How to Leave Study Abroad in Fewer Than 24 Hours

I had fewer than 24 hours to leave England.

At 3:00 PM I got a call from the director of my program at the University of Vermont.  I was studying abroad at the University of Kent in Canterbury, England.  We had previously booked a plane ticket for early April.  I wasn’t expecting this call:

“Hi Shanti.  I spoke with the travel agent, and you either leave tomorrow morning from Heathrow at 8:00 AM or you stay for an indefinite period of time.  I know this is a bit of a shock, but do you think you’ll take the flight?”

Unwilling tears threatened to fall, but I wasn’t sad; only frightened.

“Um, may I have twenty minutes to call my mom and tell her?  I think I’ll be taking the flight.”

I called my mom and breathlessly told her that I would be leaving in a few minutes.  She tried to offer some words of comfort, but I was too stunned to appreciate them.  In an attempt to calm myself down with humor, I remember thinking, All your years of anxiety have prepared you for this moment.

Total packing time took less than an hour.  Six months-worth of pictures, tapestries and jammy dodgers were thrown into suitcases.  Toiletries were disposed of to save room, and I didn’t even mourn the loss of a full bottle of Not Your Mother’s dry shampoo.  In less than an hour, I was sitting on the stripped bed, the horrible bedsprings cutting into my back, arranging a coach to Victoria Station.  A couple hours after that, following the most unceremonious of goodbyes to some of the closest friends I will likely ever make,  I rode a final coach into London to catch my flight to the United States. 

The coach took me to London Victoria and from there I minded my last gap on a tube ride to Farringdon Station.  Unfortunately, I had met a very lovely boy, and he was kind enough to let me pass the several hours before my flight with him.  I lugged two fifty-pound bags, a duffel, and my backpack up to his apartment.  He was a 23 year-old from Delhi, India.  He worked at Bloomberg as a software engineer and he was every girl’s dream: classy, hot, independent and just so kind.  He liked gin and tonics and FIFA.  On our second date, we had made plans to tour the National Gallery, but we had accidentally stayed inside too long, sipping cocktails and talking. 

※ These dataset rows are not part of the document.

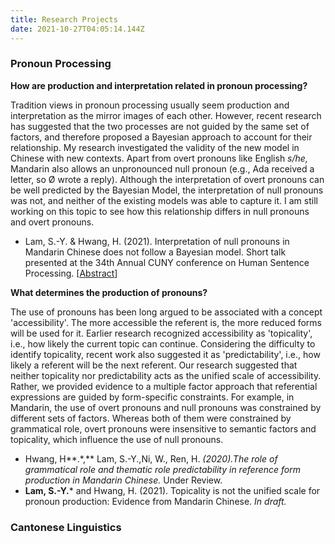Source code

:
 ```yaml
---
title: Research Projects
date: 2021-10-27T04:05:14.144Z
---
```

### **Pronoun Processing**

**How are production and interpretation related in pronoun processing?**

Tradition views in pronoun processing usually seem production and interpretation as the mirror images of each other. However, recent research has suggested that the two processes are not guided by the same set of factors, and therefore proposed a Bayesian approach to account for their relationship. My research investigated the validity of the new model in Chinese with new contexts. Apart from overt pronouns like English *s/he,* Mandarin also allows an unpronounced null pronoun (e.g., Ada received a letter, so Ø wrote a reply). Although the interpretation of overt pronouns can be well predicted by the Bayesian Model, the interpretation of null pronouns was not, and neither of the existing models was able to capture it. I am still working on this topic to see how this relationship differs in null pronouns and overt pronouns.

* Lam, S.-Y. & Hwang, H. (2021). Interpretation of null pronouns in Mandarin Chinese does not follow a Bayesian model. Short talk presented at the 34th Annual CUNY conference on Human Sentence Processing. [[Abstract](https://www.cuny2021.io/wp-content/uploads/2021/02/CUNY_2021_abstract_126.pdf)]

**What determines the production of pronouns?**

The use of pronouns has been long argued to be associated with a concept 'accessibility'. The more accessible the referent is, the more reduced forms will be used for it. Earlier research recognized accessibility as 'topicality', i.e., how likely the current topic can continue. Considering the difficulty to identify topicality, recent work also suggested it as 'predictability', i.e., how likely a referent will be the next referent. Our research suggested that neither topicality nor predictability acts as the unified scale of accessibility. Rather, we provided evidence to a multiple factor approach that referential expressions are guided by form-specific constraints. For example, in Mandarin, the use of overt pronouns and null pronouns was constrained by different sets of factors. Whereas both of them were constrained by grammatical role, overt pronouns were insensitive to semantic factors and topicality, which influence the use of null pronouns.

* Hwang, H**.*,** Lam, S.-Y.,Ni, W., Ren, H. *(2020).The role of grammatical role and thematic role predictability in reference form production in Mandarin Chinese.* Under Review.
* **Lam, S.-Y.*** and Hwang, H. (2021). Topicality is not the unified scale for pronoun production: Evidence from Mandarin Chinese. *In draft.*

### Cantonese Linguistics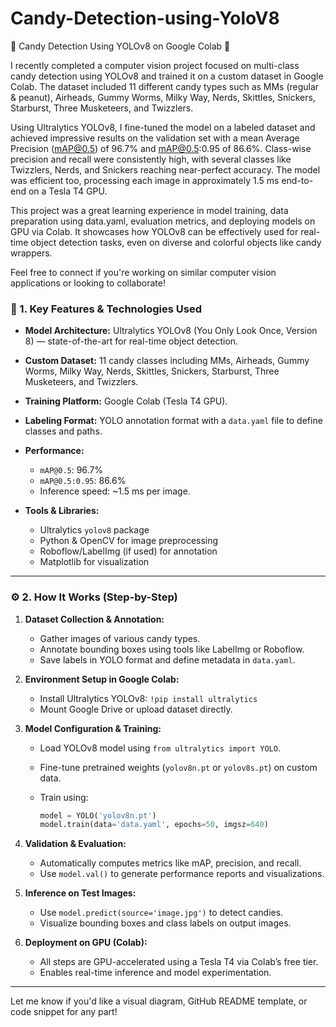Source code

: # Candy-Detection-using-YoloV8


🚀 Candy Detection Using YOLOv8 on Google Colab 🍬

I recently completed a computer vision project focused on multi-class candy detection using YOLOv8 and trained it on a custom dataset in Google Colab. The dataset included 11 different candy types such as MMs (regular & peanut), Airheads, Gummy Worms, Milky Way, Nerds, Skittles, Snickers, Starburst, Three Musketeers, and Twizzlers.

Using Ultralytics YOLOv8, I fine-tuned the model on a labeled dataset and achieved impressive results on the validation set with a mean Average Precision (mAP@0.5) of 96.7% and mAP@0.5:0.95 of 86.6%. Class-wise precision and recall were consistently high, with several classes like Twizzlers, Nerds, and Snickers reaching near-perfect accuracy. The model was efficient too, processing each image in approximately 1.5 ms end-to-end on a Tesla T4 GPU.

This project was a great learning experience in model training, data preparation using data.yaml, evaluation metrics, and deploying models on GPU via Colab. It showcases how YOLOv8 can be effectively used for real-time object detection tasks, even on diverse and colorful objects like candy wrappers.

Feel free to connect if you're working on similar computer vision applications or looking to collaborate!








### 📌 1. Key Features & Technologies Used

* **Model Architecture:** Ultralytics YOLOv8 (You Only Look Once, Version 8) — state-of-the-art for real-time object detection.
* **Custom Dataset:** 11 candy classes including MMs, Airheads, Gummy Worms, Milky Way, Nerds, Skittles, Snickers, Starburst, Three Musketeers, and Twizzlers.
* **Training Platform:** Google Colab (Tesla T4 GPU).
* **Labeling Format:** YOLO annotation format with a `data.yaml` file to define classes and paths.
* **Performance:**

  * `mAP@0.5`: 96.7%
  * `mAP@0.5:0.95`: 86.6%
  * Inference speed: \~1.5 ms per image.
* **Tools & Libraries:**

  * Ultralytics `yolov8` package
  * Python & OpenCV for image preprocessing
  * Roboflow/LabelImg (if used) for annotation
  * Matplotlib for visualization

---

### ⚙️ 2. How It Works (Step-by-Step)

1. **Dataset Collection & Annotation:**

   * Gather images of various candy types.
   * Annotate bounding boxes using tools like LabelImg or Roboflow.
   * Save labels in YOLO format and define metadata in `data.yaml`.

2. **Environment Setup in Google Colab:**

   * Install Ultralytics YOLOv8: `!pip install ultralytics`
   * Mount Google Drive or upload dataset directly.

3. **Model Configuration & Training:**

   * Load YOLOv8 model using `from ultralytics import YOLO`.
   * Fine-tune pretrained weights (`yolov8n.pt` or `yolov8s.pt`) on custom data.
   * Train using:

     ```python
     model = YOLO('yolov8n.pt')
     model.train(data='data.yaml', epochs=50, imgsz=640)
     ```

4. **Validation & Evaluation:**

   * Automatically computes metrics like mAP, precision, and recall.
   * Use `model.val()` to generate performance reports and visualizations.

5. **Inference on Test Images:**

   * Use `model.predict(source='image.jpg')` to detect candies.
   * Visualize bounding boxes and class labels on output images.

6. **Deployment on GPU (Colab):**

   * All steps are GPU-accelerated using a Tesla T4 via Colab’s free tier.
   * Enables real-time inference and model experimentation.

---

Let me know if you'd like a visual diagram, GitHub README template, or code snippet for any part!
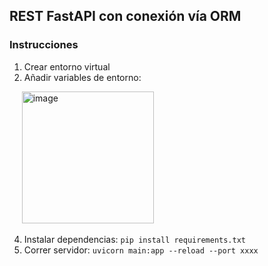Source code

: ## REST FastAPI con conexión vía ORM

### Instrucciones
1. Crear entorno virtual
2. Añadir variables de entorno:
   
 &nbsp;&nbsp;&nbsp;&nbsp;&nbsp;<img width="211" alt="image" src="https://github.com/EmeRamirez/Fast-Api-Demo/assets/115498370/6cff538a-510f-4d33-b85e-1a14836de36d">
 <br>


4. Instalar dependencias: ``` pip install requirements.txt ```
5. Correr servidor: ``` uvicorn main:app --reload --port xxxx ```
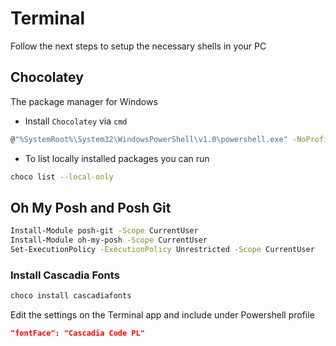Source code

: # Terminal

Follow the next steps to setup the necessary shells in your PC

## Chocolatey

The package manager for Windows

- Install `Chocolatey` via `cmd`

```bash
@"%SystemRoot%\System32\WindowsPowerShell\v1.0\powershell.exe" -NoProfile -InputFormat None -ExecutionPolicy Bypass -Command "iex ((New-Object System.Net.WebClient).DownloadString('https://chocolatey.org/install.ps1'))" && SET "PATH=%PATH%;%ALLUSERSPROFILE%\chocolatey\bin"
```

- To list locally installed packages you can run

```bash
choco list --local-only
```

## Oh My Posh and Posh Git

```bash
Install-Module posh-git -Scope CurrentUser
Install-Module oh-my-posh -Scope CurrentUser
Set-ExecutionPolicy -ExecutionPolicy Unrestricted -Scope CurrentUser
```

### Install Cascadia Fonts

```bash
choco install cascadiafonts
```

Edit the settings on the Terminal app and include under Powershell profile

```json
"fontFace": "Cascadia Code PL"
```
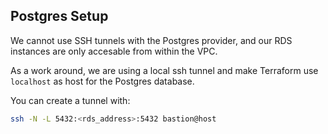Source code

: ## Postgres Setup

We cannot use SSH tunnels with the Postgres provider, and our RDS instances are only accesable from within the VPC.

As a work around, we are using a local ssh tunnel and make Terraform use `localhost` as host for the Postgres database.

You can create a tunnel with:

```bash
ssh -N -L 5432:<rds_address>:5432 bastion@host
```
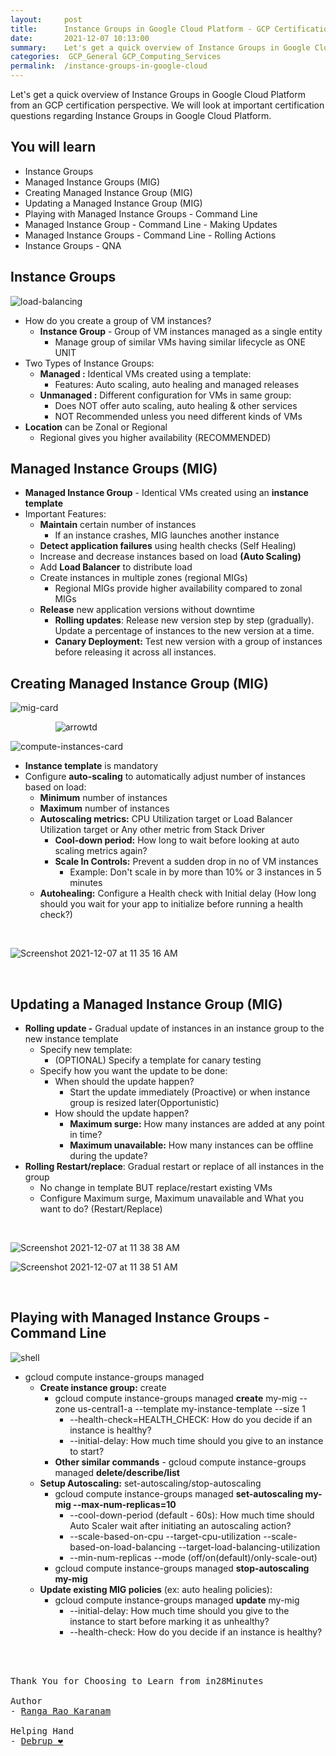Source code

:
 ```yaml
---
layout:     post
title:      Instance Groups in Google Cloud Platform - GCP Certification Cheat Sheet
date:       2021-12-07 10:13:00
summary:    Let's get a quick overview of Instance Groups in Google Cloud Platform from an GCP certification perspective. We will look at important certification questions regarding Instance Groups in Google Cloud Platform.
categories:  GCP_General GCP_Computing_Services
permalink:  /instance-groups-in-google-cloud
---
```

Let's get a quick overview of Instance Groups in Google Cloud Platform from an GCP certification perspective. We will look at important certification questions regarding Instance Groups in Google Cloud Platform.


## You will learn

- Instance Groups
- Managed Instance Groups (MIG)
- Creating Managed Instance Group (MIG)
- Updating a Managed Instance Group (MIG)
- Playing with Managed Instance Groups - Command Line
- Managed Instance Group - Command Line - Making Updates
- Managed Instance Groups - Command Line - Rolling Actions
- Instance Groups - QNA

## Instance Groups


![load-balancing](https://user-images.githubusercontent.com/57451228/144972763-8b0fb7e4-1e83-40c9-a2cb-cd7bba1b580b.png)



- How do you create a group of VM instances?
  - **Instance Group** - Group of VM instances managed as a single entity
     - Manage group of similar VMs having similar lifecycle as ONE UNIT
- Two Types of Instance Groups:
  - **Managed :** Identical VMs created using a template:
     - Features: Auto scaling, auto healing and managed releases
  - **Unmanaged :** Different configuration for VMs in same group:
     - Does NOT offer auto scaling, auto healing & other services
     - NOT Recommended unless you need different kinds of VMs
- **Location** can be Zonal or Regional
  - Regional gives you higher availability (RECOMMENDED)

## Managed Instance Groups (MIG)

- **Managed Instance Group** - Identical VMs created using an **instance template**
- Important Features:
  - **Maintain** certain number of instances
     - If an instance crashes, MIG launches another instance
  - **Detect application failures** using health checks (Self Healing)
  - Increase and decrease instances based on load **(Auto Scaling)**
  - Add **Load Balancer** to distribute load
  - Create instances in multiple zones (regional MIGs)
     - Regional MIGs provide higher availability compared to zonal MIGs
  - **Release** new application versions without downtime
     - **Rolling updates**: Release new version step by step (gradually). Update a percentage of instances to the new version at a time.
     - **Canary Deployment:** Test new version with a group of instances before releasing it across all instances.

## Creating Managed Instance Group (MIG)

![mig-card](https://user-images.githubusercontent.com/57451228/144974449-71dcde2f-055a-4300-a505-95461fe194bd.png) 

&emsp; &emsp; &emsp; &emsp; ![arrowtd](https://user-images.githubusercontent.com/57451228/144975149-f5a53302-74f2-43d7-9e24-eeebde5861fc.png)

![compute-instances-card](https://user-images.githubusercontent.com/57451228/144974474-f7fce25a-41c6-419d-8a1b-b4624115aa9c.png)


- **Instance template** is mandatory
- Configure **auto-scaling** to automatically adjust number of instances based on load:
  - **Minimum** number of instances
  - **Maximum** number of instances
  - **Autoscaling metrics:** CPU Utilization target or Load Balancer Utilization target or Any other metric from Stack Driver
     - **Cool-down period:** How long to wait before looking at auto scaling metrics again?
     - **Scale In Controls:** Prevent a sudden drop in no of VM instances
        - Example: Don't scale in by more than 10% or 3 instances in 5 minutes
  - **Autohealing:** Configure a Health check with Initial delay (How long should you wait for your app to initialize before running a health check?)

<BR/>

![Screenshot 2021-12-07 at 11 35 16 AM](https://user-images.githubusercontent.com/57451228/144975581-f20fd4a5-ddee-4d35-80dd-076b477a18cf.png)

<BR/>

## Updating a Managed Instance Group (MIG)

- **Rolling update -** Gradual update of instances in an instance group to the new instance template
  - Specify new template:
     - (OPTIONAL) Specify a template for canary testing
  - Specify how you want the update to be done:
     - When should the update happen?
        - Start the update immediately (Proactive) or when instance group is resized later(Opportunistic)
     - How should the update happen?
        - **Maximum surge:** How many instances are added at any point in time?
        - **Maximum unavailable:** How many instances can be offline during the update?
- **Rolling Restart/replace**: Gradual restart or replace of all instances in the group
  - No change in template BUT replace/restart existing VMs
  - Configure Maximum surge, Maximum unavailable and What you want to do? (Restart/Replace)

<BR/>

![Screenshot 2021-12-07 at 11 38 38 AM](https://user-images.githubusercontent.com/57451228/144975880-96c373c6-cbd7-407f-bb13-cb44b974ab74.png)

![Screenshot 2021-12-07 at 11 38 51 AM](https://user-images.githubusercontent.com/57451228/144975891-722f7b49-a04f-4a6a-9d95-787d40ce349a.png)

<BR/>

## Playing with Managed Instance Groups - Command Line

![shell](https://user-images.githubusercontent.com/57451228/144976044-c6ca1c46-e4ec-4fd2-b14c-2616db79cd10.png)


- gcloud compute instance-groups managed
  - **Create instance group:** create
     - gcloud compute instance-groups managed **create** my-mig --zone us-central1-a --template my-instance-template --size 1
        - --health-check=HEALTH_CHECK: How do you decide if an instance is healthy?
        - --initial-delay: How much time should you give to an instance to start?
     - **Other similar commands** - gcloud compute instance-groups managed **delete/describe/list**
  - **Setup Autoscaling:** set-autoscaling/stop-autoscaling
     - gcloud compute instance-groups managed **set-autoscaling my-mig --max-num-replicas=10**
        - --cool-down-period (default - 60s): How much time should Auto Scaler wait after initiating an autoscaling action?
        - --scale-based-on-cpu --target-cpu-utilization --scale-based-on-load-balancing --target-load-balancing-utilization
        - --min-num-replicas --mode (off/on(default)/only-scale-out)
     - gcloud compute instance-groups managed **stop-autoscaling my-mig**
  - **Update existing MIG policies** (ex: auto healing policies):
     - gcloud compute instance-groups managed **update** my-mig
        - --initial-delay: How much time should you give to the instance to start before marking it as unhealthy?
        - --health-check: How do you decide if an instance is healthy?


<BR/>
<BR/>

<pre>
Thank You for Choosing to Learn from in28Minutes

Author
- <a href="https://www.linkedin.com/in/rangakaranam/">Ranga Rao Karanam</a>

Helping Hand
- <a href="https://www.linkedin.com/in/debrup-365/">Debrup ❤️</a>
</pre>
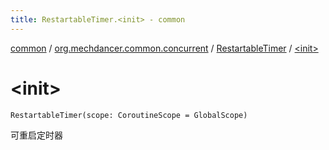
```yaml
---
title: RestartableTimer.<init> - common
---
```


[common](../../index.html) / [org.mechdancer.common.concurrent](../index.html) / [RestartableTimer](index.html) / [&lt;init&gt;](./-init-.html)

# &lt;init&gt;

`RestartableTimer(scope: CoroutineScope = GlobalScope)`

可重启定时器

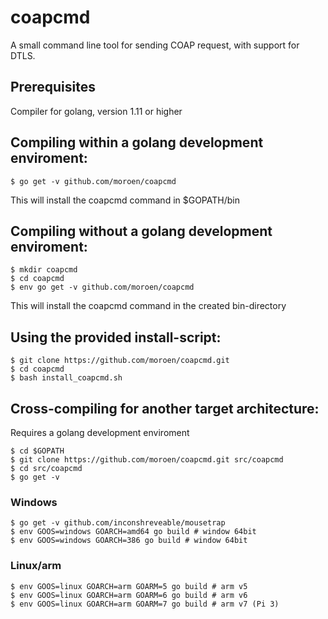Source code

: # coapcmd

A small command line tool for sending COAP request, with support for DTLS.

## Prerequisites
Compiler for golang, version 1.11 or higher

## Compiling within a golang development enviroment:
```shell
$ go get -v github.com/moroen/coapcmd
```
This will install the coapcmd command in $GOPATH/bin

## Compiling without a golang development enviroment:
```shell
$ mkdir coapcmd
$ cd coapcmd
$ env go get -v github.com/moroen/coapcmd
```
This will install the coapcmd command in the created bin-directory

## Using the provided install-script:
```shell
$ git clone https://github.com/moroen/coapcmd.git
$ cd coapcmd
$ bash install_coapcmd.sh
```

## Cross-compiling for another target architecture:
Requires a golang development enviroment
```shell
$ cd $GOPATH
$ git clone https://github.com/moroen/coapcmd.git src/coapcmd
$ cd src/coapcmd
$ go get -v
```

### Windows
```shell
$ go get -v github.com/inconshreveable/mousetrap
$ env GOOS=windows GOARCH=amd64 go build # window 64bit
$ env GOOS=windows GOARCH=386 go build # window 64bit
```

### Linux/arm
```shell
$ env GOOS=linux GOARCH=arm GOARM=5 go build # arm v5
$ env GOOS=linux GOARCH=arm GOARM=6 go build # arm v6
$ env GOOS=linux GOARCH=arm GOARM=7 go build # arm v7 (Pi 3)
```

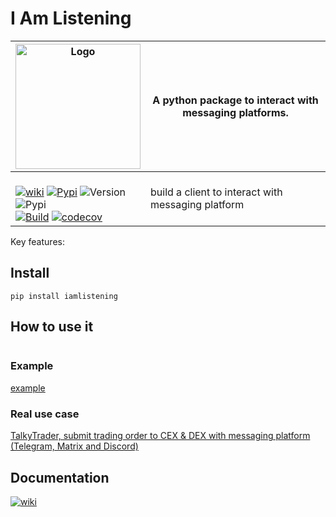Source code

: # I Am Listening

| <img width="200" alt="Logo" src="https://user-images.githubusercontent.com/8766259/233823991-cceaa05a-ff15-4796-a6bb-bcb3ee0d8859.jpg"> | A python package to interact with messaging platforms. |
| ------------- | ------------- |
|<br> [![wiki](https://img.shields.io/badge/🪙🗿-wiki-0080ff)](https://talkytrader.gitbook.io/talky/) [![Pypi](https://badgen.net/badge/icon/iamlistening?icon=pypi&label)](https://pypi.org/project/iamlistening/) ![Version](https://img.shields.io/pypi/v/iamlistening)<br>  ![Pypi](https://img.shields.io/pypi/dm/iamlistening)<br> [![Build](https://github.com/mraniki/iamlistening/actions/workflows/%E2%9C%A8Flow.yml/badge.svg)](https://github.com/mraniki/listening/actions/workflows/%E2%9C%A8Flow.yml) [![codecov](https://codecov.io/gh/mraniki/listening/branch/dev/graph/badge.svg)](https://codecov.io/gh/mraniki/listening) | build a client to interact with messaging platform|

Key features:



## Install

`pip install iamlistening`

## How to use it

```

```

### Example

[example](https://github.com/mraniki/iamlistening/blob/main/examples/example.py)

### Real use case

[TalkyTrader, submit trading order to CEX & DEX with messaging platform (Telegram, Matrix and Discord)](https://github.com/mraniki/tt)

## Documentation


[![wiki](https://img.shields.io/badge/🪙🗿-wiki-0080ff)](https://talkytrader.gitbook.io/talky/)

We spent those fleeting, culminating hours on his balcony, sharing a gin and tonic and my only cigarette ever as if to say an utterly British “Screw you!” to the coronavirus.  I inhaled the menthol, trying to internalise the scent of London and this impossible boy.  It’s a strange memory--remembering myself forcibly trying to remember the smell of the streets. 

I left him at 4:00 AM with a kiss and a promise, my heart heavier than the combined weight of my checked bags.  The cab driver spoke to me of Trump and his homeland of Ukraine, how he met his wife in London even though they lived less than two miles away from each other back in Ukraine.  He spoke of how proud he was of his sons, and how the schools were going to switch to online classes.  I engaged with him halfheartedly as I drank in the sights of a Buckingham Palace with no tourists and a Tiger Tiger nightclub with no dancers.  For that naked moment, I felt like the only person in London--it was mine. 

The descent into New York City was the first time I allowed myself to cry, because that’s when I knew I was really gone.  I was supposed to have six months, but poor containment strategies and government-withheld information kept that opportunity from me.  I had worked hard to obtain my scholarship, and although it’s tempting to see that work as futile, I refuse; I miss my new friends every day, and every day I’m grateful for the luxury of that loss. 

On colder nights from the fire escape in Sutton Place, I think I can smell menthol cigarettes and something undeniably old; an indelible final gift from England.